There was, however, no noteworthy nomad rebellion against the authority of the Ottoman state until about 1500, when the nomads and semi-nomads, for whom Ottoman rule had become a distant and alien entity, finally found a focus for their political discontent. This happened at the accession of Sheikh Ismail, of the Safavid order of dervishes, to the Persian throne as Shah Ismail I (1501), in whose state nomad groups were allowed a considerable political role. The Safavids, descended from Sheikh Safi al-Din Ishaki (1252-1334), initially resided in the town of Ardabil in western Iran. But in the fifteenth century the ancestor of Shah Ismail, Sheikh Cunayd, emigrated to Anatolia. There, among a group of nomads, already heterodox from a conventional Sunni Islam point of view, he began to preach an extreme version of the Shia. In the sermons of Sheikh Cunayd and later in those of Ismail himself, Ali, the son in law and nephew of the Prophet Muhummad, was accorded a cosmic significance which far exceeded his historical role. As the religious leaders of extreme Shiite nomads, the Safavid gained the support which Shah Ismail was then able to use in seizing political power.

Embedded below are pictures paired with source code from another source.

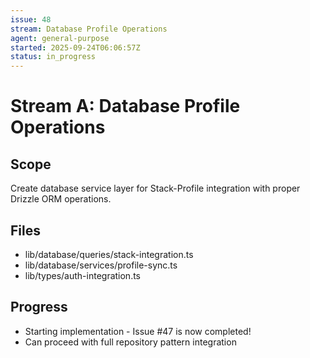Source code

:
 ```yaml
---
issue: 48
stream: Database Profile Operations
agent: general-purpose
started: 2025-09-24T06:06:57Z
status: in_progress
---
```


# Stream A: Database Profile Operations

## Scope
Create database service layer for Stack-Profile integration with proper Drizzle ORM operations.

## Files
- lib/database/queries/stack-integration.ts
- lib/database/services/profile-sync.ts
- lib/types/auth-integration.ts

## Progress
- Starting implementation - Issue #47 is now completed!
- Can proceed with full repository pattern integration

Marginalized in the Ottoman state, the nomads of Anatolia often gave their support to the newly-emerged Safavid dynasty. One of the resulting rebellions, that of Sahkulu (1511-12), represented a real threat to the Ottoman State, which still only had a fragile grip on Anatolia. This situation brought about a change in the attitude of the Ottoman sultans towards the heterodox religious practices of many nomads and recently settled villagers. In earlier times, the Ottoman sultans had largely concentrated on expansion at the expense of their Christian (i.e. Byzantine, Serbian or Albanian) neighbors. In the process they exhibited considerable tolerance towards the heterodoxy of many of the dervish sheikhs who fought at the frontier along with their nomadic or semi-nomadic followers. This changed with the arrival on the scene of the Safavids; in the sixteenth century the Ottoman Sultans became militant fighters for Sunni beliefs and practices.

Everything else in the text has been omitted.